Integrated fares could help restore Caltrain ridership

Caltrain’s ridership was running around 15% of pre-Covid as of August, the latest reported, while BART’s weekday ridership has been running around 25%, as many white collar jobs remain full-time remote due to the Delta variant spike.

As the pandemic eases and people adapt to new travel patterns, a new MTC study shows that fare integration can be a powerful strategy to restore transit ridership by attracting new trips and riders.  

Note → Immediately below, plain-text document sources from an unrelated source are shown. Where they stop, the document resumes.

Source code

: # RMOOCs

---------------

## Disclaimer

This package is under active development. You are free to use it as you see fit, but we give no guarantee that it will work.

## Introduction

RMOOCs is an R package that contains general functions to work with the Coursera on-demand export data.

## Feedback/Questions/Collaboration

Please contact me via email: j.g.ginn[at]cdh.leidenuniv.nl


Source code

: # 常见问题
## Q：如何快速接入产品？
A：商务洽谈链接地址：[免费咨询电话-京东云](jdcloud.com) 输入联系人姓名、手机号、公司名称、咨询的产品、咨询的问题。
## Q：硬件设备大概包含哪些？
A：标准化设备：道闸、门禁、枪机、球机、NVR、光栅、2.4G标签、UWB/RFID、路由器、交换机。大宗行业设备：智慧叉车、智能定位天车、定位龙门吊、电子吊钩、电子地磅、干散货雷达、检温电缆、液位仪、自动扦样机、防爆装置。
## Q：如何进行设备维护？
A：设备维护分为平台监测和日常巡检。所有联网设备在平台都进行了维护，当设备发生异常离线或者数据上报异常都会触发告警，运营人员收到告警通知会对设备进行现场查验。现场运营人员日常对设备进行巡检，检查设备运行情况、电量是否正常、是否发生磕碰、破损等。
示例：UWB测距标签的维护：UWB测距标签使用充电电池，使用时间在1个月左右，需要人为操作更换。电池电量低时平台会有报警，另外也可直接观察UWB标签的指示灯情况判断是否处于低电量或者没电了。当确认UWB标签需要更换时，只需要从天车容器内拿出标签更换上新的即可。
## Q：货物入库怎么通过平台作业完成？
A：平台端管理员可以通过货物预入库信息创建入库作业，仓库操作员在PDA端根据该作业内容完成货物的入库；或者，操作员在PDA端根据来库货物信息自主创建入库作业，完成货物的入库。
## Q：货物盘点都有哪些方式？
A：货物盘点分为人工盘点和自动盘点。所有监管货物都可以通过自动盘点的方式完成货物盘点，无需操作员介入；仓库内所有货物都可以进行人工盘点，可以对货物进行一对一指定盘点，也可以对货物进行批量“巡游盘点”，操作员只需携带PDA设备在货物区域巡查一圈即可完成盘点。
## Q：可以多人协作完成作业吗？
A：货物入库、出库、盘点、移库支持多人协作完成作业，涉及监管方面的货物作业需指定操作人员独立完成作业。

The study found that making transfers free for riders could reduce driving as much as Caltrain electrification. And the study found that standardizing regional fares (BART, Caltrain, ferry, express bus) could add as many riders as a pre-Covid Caltrain. And it found that fare integration is a more cost-effective strategy for increasing transit ridership than almost all other project in the region’s long range plans.

In order to achieve those ridership benefits, standardizing regional fares will require some sort of regional agreement, ranging from a direct agreement between BART and Caltrain, to a broader regional agreement to manage fares across more services including buses and ferries.

At its board meeting in October, some Caltrain board members expressed support integrated fares, with caution about protecting agency finances.

The Caltrain board will discuss how to participate in discussions about regional fare integration and other regional rail and transit governance topics on Friday, October 22.